THE ARRIVAL,  EXCERPT RUNTIME 01:10, ORIGINAL VERSION 10:50. THREE CHANNEL VIDEO, COLOR, SOUND 12K HD.
“Our brain really doesn’t know the difference between reality and a virtual reality in a lot of cases, If I expose you to a spider in a virtual setting, your limbic system will light up just as if you see a spider in real life.”
—Brenda Wiederhold
The Arrival, 2016, makes visible our eyes within a virtual environment, juxtaposed with the simultaneous exterior view of the participant experiencing the virtual.  For the virtual content, I used the early first generation Oculus Rift roller coaster simulation “Riftcoaster”.  This is meant to bring to conversation the mythology of the Lumirere brothers film L'arrivée d'un train en gare de La Ciotat (translated from French as The Arrival of a Train at La Ciotat Station), and the eye itself as an organic mechanism serving the percipient. The mythology of this film is that the audience, new to the experience [the illusion] of cinema, was so terrified by the potential for harm that many ran from their seats to the back of the theater to avoid the oncoming train.  It’s contested whether this happened or not, but it serves the conversation of human perception evolving and adapting to media’s inherent illusoriness (we no longer run to the back of theaters). Most of this conversation focuses on the question, will we catch up to virtual reality, no longer having the thrill or susceptibility to it’s illusory qualities?  Or will it continue, as perhaps the sense of “presence” continues to grow with the hurried sophistication of the simulated environments?   

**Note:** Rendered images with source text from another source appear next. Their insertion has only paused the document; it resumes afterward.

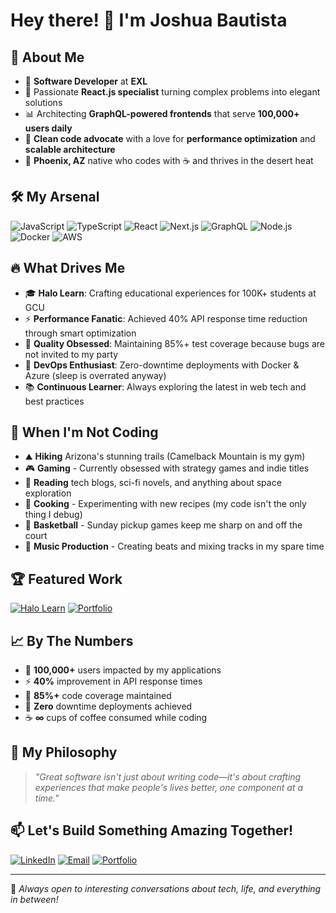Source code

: # Hey there! 👋 I'm Joshua Bautista

## 🚀 About Me
- 💼 **Software Developer** at **EXL**
- 🎯 Passionate **React.js specialist** turning complex problems into elegant solutions
- 📊 Architecting **GraphQL-powered frontends** that serve **100,000+ users daily**
- 🧠 **Clean code advocate** with a love for **performance optimization** and **scalable architecture**
- 🌵 **Phoenix, AZ** native who codes with ☕ and thrives in the desert heat

## 🛠️ My Arsenal
![JavaScript](https://img.shields.io/badge/-JavaScript-F7DF1E?style=flat&logo=javascript&logoColor=black)
![TypeScript](https://img.shields.io/badge/-TypeScript-3178C6?style=flat&logo=typescript&logoColor=white)
![React](https://img.shields.io/badge/-React-61DAFB?style=flat&logo=react&logoColor=black)
![Next.js](https://img.shields.io/badge/-Next.js-000000?style=flat&logo=next.js&logoColor=white)
![GraphQL](https://img.shields.io/badge/-GraphQL-E10098?style=flat&logo=graphql&logoColor=white)
![Node.js](https://img.shields.io/badge/-Node.js-339933?style=flat&logo=node.js&logoColor=white)
![Docker](https://img.shields.io/badge/-Docker-2496ED?style=flat&logo=docker&logoColor=white)
![AWS](https://img.shields.io/badge/-AWS-FF9900?style=flat&logo=amazon-aws&logoColor=white)

## 🔥 What Drives Me
- 🎓 **Halo Learn**: Crafting educational experiences for 100K+ students at GCU
- ⚡ **Performance Fanatic**: Achieved 40% API response time reduction through smart optimization
- 🧪 **Quality Obsessed**: Maintaining 85%+ test coverage because bugs are not invited to my party
- 🚀 **DevOps Enthusiast**: Zero-downtime deployments with Docker & Azure (sleep is overrated anyway)
- 📚 **Continuous Learner**: Always exploring the latest in web tech and best practices

## 🎨 When I'm Not Coding
- ⛰️ **Hiking** Arizona's stunning trails (Camelback Mountain is my gym)
- 🎮 **Gaming** - Currently obsessed with strategy games and indie titles
- 📖 **Reading** tech blogs, sci-fi novels, and anything about space exploration
- 🍳 **Cooking** - Experimenting with new recipes (my code isn't the only thing I debug)
- 🏀 **Basketball** - Sunday pickup games keep me sharp on and off the court
- 🎵 **Music Production** - Creating beats and mixing tracks in my spare time

## 🏆 Featured Work
[![Halo Learn](https://img.shields.io/badge/-Halo%20Learn-4c8aa8?style=for-the-badge&logo=graduation-cap)](https://halo.gcu.edu/)
[![Portfolio](https://img.shields.io/badge/-Portfolio-000000?style=for-the-badge&logo=vercel)](https://self-portfolio-puce.vercel.app/)

## 📈 By The Numbers
- 🎯 **100,000+** users impacted by my applications
- ⚡ **40%** improvement in API response times
- 🧪 **85%+** code coverage maintained
- 🚀 **Zero** downtime deployments achieved
- ☕ **∞** cups of coffee consumed while coding

## 💭 My Philosophy
> *"Great software isn't just about writing code—it's about crafting experiences that make people's lives better, one component at a time."*

## 📫 Let's Build Something Amazing Together!
[![LinkedIn](https://img.shields.io/badge/-LinkedIn-0077B5?style=flat&logo=linkedin&logoColor=white)](https://www.linkedin.com/in/joshua-raphael-bautista-8a019a11b/)
[![Email](https://img.shields.io/badge/-Email-D14836?style=flat&logo=gmail&logoColor=white)](mailto:jrbauti19@gmail.com)
[![Portfolio](https://img.shields.io/badge/-Portfolio-4c8aa8?style=flat&logo=vercel&logoColor=white)](https://self-portfolio-puce.vercel.app/)

---
🌟 *Always open to interesting conversations about tech, life, and everything in between!*
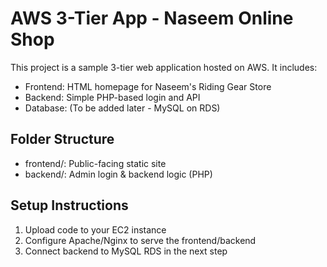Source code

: 
# AWS 3-Tier App - Naseem Online Shop

This project is a sample 3-tier web application hosted on AWS. It includes:

- Frontend: HTML homepage for Naseem's Riding Gear Store
- Backend: Simple PHP-based login and API
- Database: (To be added later - MySQL on RDS)

## Folder Structure
- frontend/: Public-facing static site
- backend/: Admin login & backend logic (PHP)

## Setup Instructions
1. Upload code to your EC2 instance
2. Configure Apache/Nginx to serve the frontend/backend
3. Connect backend to MySQL RDS in the next step
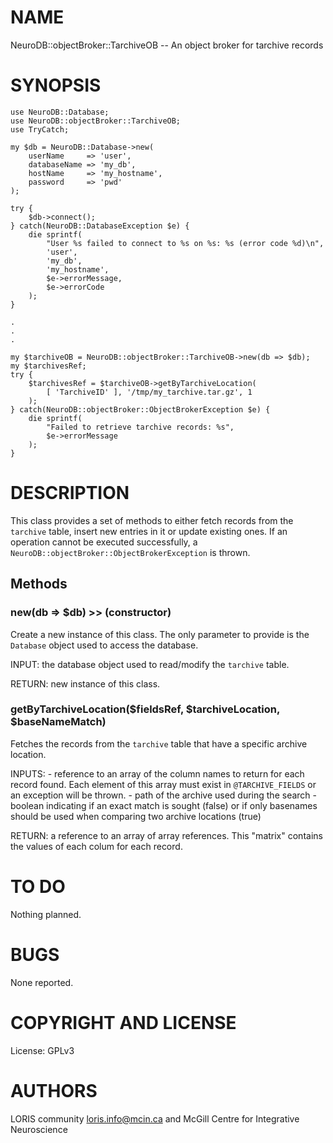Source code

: # NAME

NeuroDB::objectBroker::TarchiveOB -- An object broker for tarchive records

# SYNOPSIS

    use NeuroDB::Database;
    use NeuroDB::objectBroker::TarchiveOB;
    use TryCatch;

    my $db = NeuroDB::Database->new(
        userName     => 'user',
        databaseName => 'my_db',
        hostName     => 'my_hostname',
        password     => 'pwd'
    );

    try {
        $db->connect();
    } catch(NeuroDB::DatabaseException $e) {
        die sprintf(
            "User %s failed to connect to %s on %s: %s (error code %d)\n",
            'user',
            'my_db',
            'my_hostname',
            $e->errorMessage,
            $e->errorCode
        );
    }

    .
    .
    .

    my $tarchiveOB = NeuroDB::objectBroker::TarchiveOB->new(db => $db);
    my $tarchivesRef;
    try {
        $tarchivesRef = $tarchiveOB->getByTarchiveLocation(
            [ 'TarchiveID' ], '/tmp/my_tarchive.tar.gz', 1
        );
    } catch(NeuroDB::objectBroker::ObjectBrokerException $e) {
        die sprintf(
            "Failed to retrieve tarchive records: %s",
            $e->errorMessage
        );
    }

# DESCRIPTION

This class provides a set of methods to either fetch records from the `tarchive`
table, insert new entries in it or update existing ones. If an operation cannot
be executed successfully, a `NeuroDB::objectBroker::ObjectBrokerException` is thrown.

## Methods

### new(db => $db) >> (constructor)

Create a new instance of this class. The only parameter to provide is the
`Database` object used to access the database.

INPUT: the database object used to read/modify the `tarchive` table.

RETURN: new instance of this class.

### getByTarchiveLocation($fieldsRef, $tarchiveLocation, $baseNameMatch)

Fetches the records from the `tarchive` table that have a specific archive location.

INPUTS:
    - reference to an array of the column names to return for each record found.
      Each element of this array must exist in `@TARCHIVE_FIELDS` or an exception
      will be thrown.
    - path of the archive used during the search
    - boolean indicating if an exact match is sought (false) or if only basenames
      should be used when comparing two archive locations (true)

RETURN: a reference to an array of array references. This "matrix" contains the
        values of each colum for each record.

# TO DO

Nothing planned.

# BUGS

None reported.

# COPYRIGHT AND LICENSE

License: GPLv3

# AUTHORS

LORIS community <loris.info@mcin.ca> and McGill Centre for Integrative
Neuroscience
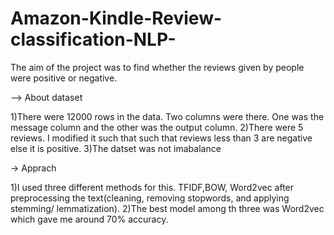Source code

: # Amazon-Kindle-Review-classification-NLP-
The aim of the project was to find whether the reviews given by people were positive or negative. 

--> About dataset

1)There were 12000 rows in the data. Two columns were there. One was the message column and the other was the output column. 
2)There were 5 reviews. I modified it such that such that reviews less than 3 are negative else it is positive.
3)The datset was not imabalance

-> Apprach

1)I used three different methods for this. TFIDF,BOW, Word2vec after preprocessing the text(cleaning, removing stopwords, and applying stemming/ lemmatization).
2)The best model among th three was Word2vec which gave me around 70% accuracy.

I thought it was of value to create a cautionary tone to the work by employing the aesthetic science fiction, cyberpunk, and techno dystopia.   By exposing the mechanics of the eye, I wanted to point out an original illusion that we experience in each moment, well before VR.  The human field of view is about 180 degrees forward facing.  But of this 180 degrees the eye sees roughly three percent at a given moment. The brain and the eye work together, sampling and stitching together a map, composed of three degree samples, to create the illusion of a complete 180 degree field of view.  In the recordings of the user’s eyes in The Arrival, we can observe this primary illusion manifesting with the rapidly moving micro adjustments of the eye.
Installation still, New Wight Gallery, University of California at Los Angeles, CA.